Scalable Learning in Structured Recurrent Spiking Neural Networks without Backpropagation

Bo Tang and Weiwei Xie present a novel framework for scalable learning in structured recurrent Spiking Neural Networks (SNNs) that eliminates the need for backpropagation. Their architecture consists of multiple locally dense recurrent layers augmented with sparse small-world long-range projections to a readout population. These long-range connections are largely fixed, preserving routing efficiency and hardware scalability. Synaptic adaptation is performed using strictly local plasticity mechanisms, addressing a major challenge in training deep recurrent SNNs with sparse connectivity. The work is published on arXiv (arXiv:2605.00402) and spans 7 pages with 2 figures, submitted on May 1, 2026.

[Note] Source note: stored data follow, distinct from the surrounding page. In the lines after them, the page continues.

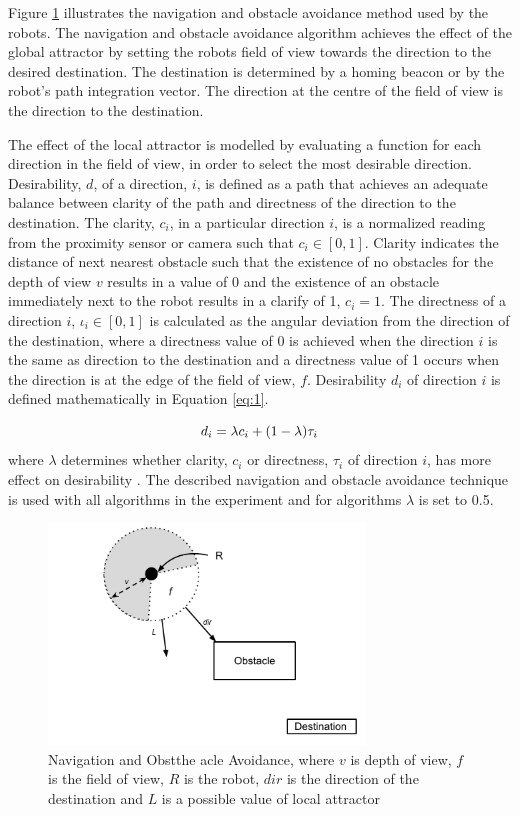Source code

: Figure \ref{fig:obstacleavoidance} illustrates the navigation and obstacle avoidance method used by the robots. The navigation and obstacle avoidance algorithm achieves the effect of the global attractor by setting the robots field of view towards the direction to the desired destination. The destination is determined by a homing beacon or by the robot's path integration vector. The direction at the centre of the field of view is the direction to the destination. 

The effect of the local attractor is modelled by evaluating a function for each direction in the field of view, in order to select the most desirable direction. Desirability, $d$, of a direction, $i$, is defined as a path that achieves an adequate balance between clarity of the path and directness of the direction to the destination. The clarity,  $c_i$, in a particular direction $i$, is a normalized reading from the proximity sensor or camera such that $c_i\in[0,1]$. Clarity indicates the distance of next nearest obstacle such that the existence of no obstacles for the depth of view $v$ results in a value of 0 and the existence of an obstacle immediately next to the robot results in a clarify of 1, $c_i=1$. The directness of a direction $i$, $\iota_i\in[0,1]$ is calculated as the angular deviation from the direction of the destination, where a directness value of 0 is achieved when the direction $i$ is the same as direction to the destination and a directness value of 1 occurs when the direction is at the edge of the field of view, $f$. Desirability $d_i$ of direction $i$ is defined mathematically in Equation \ref{eq:1}.

\begin{equation}
	d_i= \lambda c_i + (1 - \lambda)\tau_i \\
	\label{eq:1}
\end{equation} where $\lambda$ determines whether clarity, $c_i$ or directness, $\tau_i$ of direction $i$, has more effect on desirability
. The described navigation and obstacle avoidance technique is used with all algorithms in the experiment and for algorithms $\lambda$ is set to 0.5.

\begin{figure}
	\centering
	\includegraphics[width=0.75\textwidth]{chapters/chapter5/figures/ObstacleAvoidance.pdf}
	\caption{Navigation and Obstthe acle Avoidance, where $v$ is depth of view, $f$ is the field of view, $R$ is the robot, $dir$ is the direction of the destination and $L$ is a possible value of local attractor}
	\label{fig:obstacleavoidance}
\end{figure}


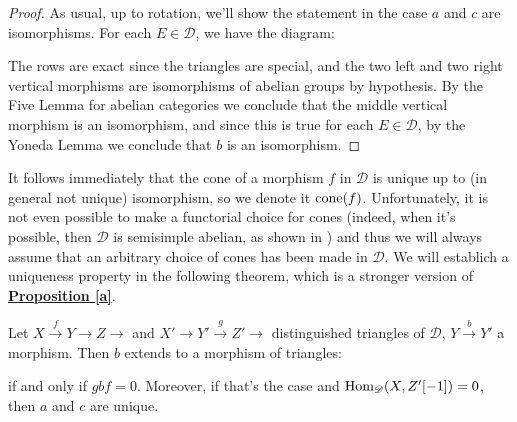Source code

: \begin{proof}
As usual, up to rotation, we'll show the statement in the case $a$ and $c$ are isomorphisms. For each $E \in \mathscr{D}$, we have the diagram: 
\begin{center}
\end{center}
The rows are exact since the triangles are special, and the two left and two right vertical morphisms are isomorphisms of abelian groups by hypothesis. By the Five Lemma for abelian categories we conclude that the middle vertical morphism is an isomorphism, and since this is true for each $E \in \mathscr{D}$, by the Yoneda Lemma we conclude that $b$ is an isomorphism. 
\end{proof}
 
It follows immediately that the cone of a morphism $f$ in $\mathscr{D}$ is unique up to (in general not unique) isomorphism, so we denote it $\textnormal{cone}(f)$. Unfortunately, it is not even possible to make a functorial choice for cones (indeed, when it's possible, then $\mathscr{D}$ is semisimple abelian, as shown in \cite{ver}) and thus we will always assume that an arbitrary choice of cones has been made in $\mathscr{D}$. We will establich a uniqueness property in the following theorem, which is a stronger version of \hyperref[a]{\textbf{Proposition \ref*{a}}}.\\

\begin{prop}\label{g}
Let $X \overset{f}{\longrightarrow} Y \longrightarrow Z \longrightarrow$ and $X' \longrightarrow Y' \overset{g}{\longrightarrow} Z' \longrightarrow$ distinguished triangles of $\mathscr{D}$, $Y \overset{b}{\longrightarrow} Y'$ a morphism. Then $b$ extends to a morphism of triangles: 
\begin{center}
\end{center}
if and only if $gbf=0$. Moreover, if that's the case and $\textnormal{Hom}_{\mathscr{D}}(X,Z'[-1])=0$, then $a$ and $c$ are unique. 
\end{prop}

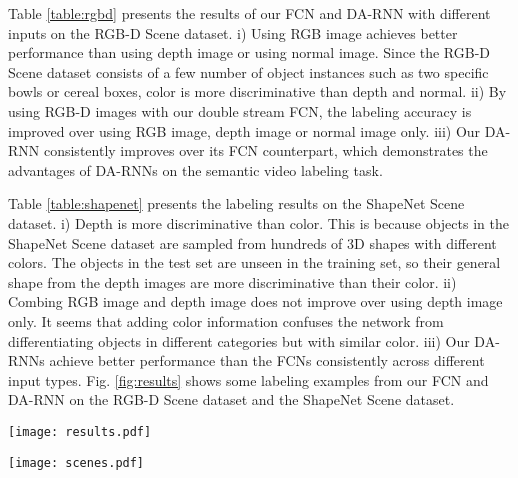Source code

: \documentclass[conference]{IEEEtran}
\begin{document}
Table \ref{table:rgbd} presents the results of our FCN and DA-RNN with different inputs on the RGB-D Scene dataset. i) Using RGB image achieves better performance than using depth image or using normal image. Since the RGB-D Scene dataset consists of a few number of object instances such as two specific bowls or cereal boxes, color is more discriminative than depth and normal. ii) By using RGB-D images with our double stream FCN, the labeling accuracy is improved over using RGB image, depth image or normal image only. iii) Our DA-RNN consistently improves over its FCN counterpart, which demonstrates the advantages of DA-RNNs on the semantic video labeling task.

Table \ref{table:shapenet} presents the labeling results on the ShapeNet Scene dataset. i) Depth is more discriminative than color. This is because objects in the ShapeNet Scene dataset are sampled from hundreds of 3D shapes with different colors. The objects in the test set are unseen in the training set, so their general shape from the depth images are more discriminative than their color. ii) Combing RGB image and depth image does not improve over using depth image only. It seems that adding color information confuses the network from differentiating objects in different categories but with similar color. iii) Our DA-RNNs achieve better performance than the FCNs consistently across different input types. Fig. \ref{fig:results} shows some labeling examples from our FCN and DA-RNN on the RGB-D Scene dataset and the ShapeNet Scene dataset.

\begin{figure*}
	\centering
	\texttt{[image: results.pdf]}
	\caption{Semantic labeling examples on the RGBS Scene dataset and the ShapeNet Scene dataset.}
	\label{fig:results}
	\vspace{-2mm}
\end{figure*}

\begin{figure*}
	\centering
	\texttt{[image: scenes.pdf]}
	\caption{The semantic 3D mapping built by our method using the RGB-D Scene dataset.}
	\label{fig:scenes}
	\vspace{-6mm}
\end{figure*}
\end{document}
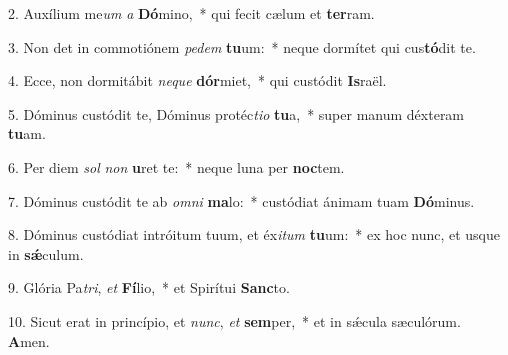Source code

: 2. Auxílium me\textit{um} \textit{a} \textbf{Dó}mino,~*  qui fecit cælum et \textbf{ter}ram.\

3. Non det in commotiónem \textit{pe}\textit{dem} \textbf{tu}um:~*  neque dormítet qui cus\textbf{tó}dit te.\

4. Ecce, non dormitábit \textit{ne}\textit{que} \textbf{dór}miet,~*  qui custódit \textbf{Is}raël.\

5. Dóminus custódit te, Dóminus protéc\textit{ti}\textit{o} \textbf{tu}a,~*  super manum déxteram \textbf{tu}am.\

6. Per diem \textit{sol} \textit{non} \textbf{u}ret te:~*  neque luna per \textbf{noc}tem.\

7. Dóminus custódit te ab \textit{om}\textit{ni} \textbf{ma}lo:~*  custódiat ánimam tuam \textbf{Dó}minus.\

8. Dóminus custódiat intróitum tuum, et éx\textit{i}\textit{tum} \textbf{tu}um:~*  ex hoc nunc, et usque in \textbf{sǽ}culum.\

9. Glória Pa\textit{tri}, \textit{et} \textbf{Fí}lio,~*  et Spirítui \textbf{Sanc}to.\

10. Sicut erat in princípio, et \textit{nunc}, \textit{et} \textbf{sem}per,~*  et in sǽcula sæculórum. \textbf{A}men.\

To enable supervised learning without backpropagation, the authors introduce a biologically motivated framework combining three components: population-based winner-take-all (WTA) teaching signals at the output layer, fixed random broadcast alignment feedback pathways, and low-dimensional modulatory neuron populations that gate synaptic updates through three-factor learning rules with eligibility traces. This design supports deep recurrent computation with sparse global communication and purely local updates. The approach demonstrates stable learning and competitive performance on benchmark classification tasks, highlighting its potential for energy-efficient and hardware-compatible SNN training beyond gradient-based methods.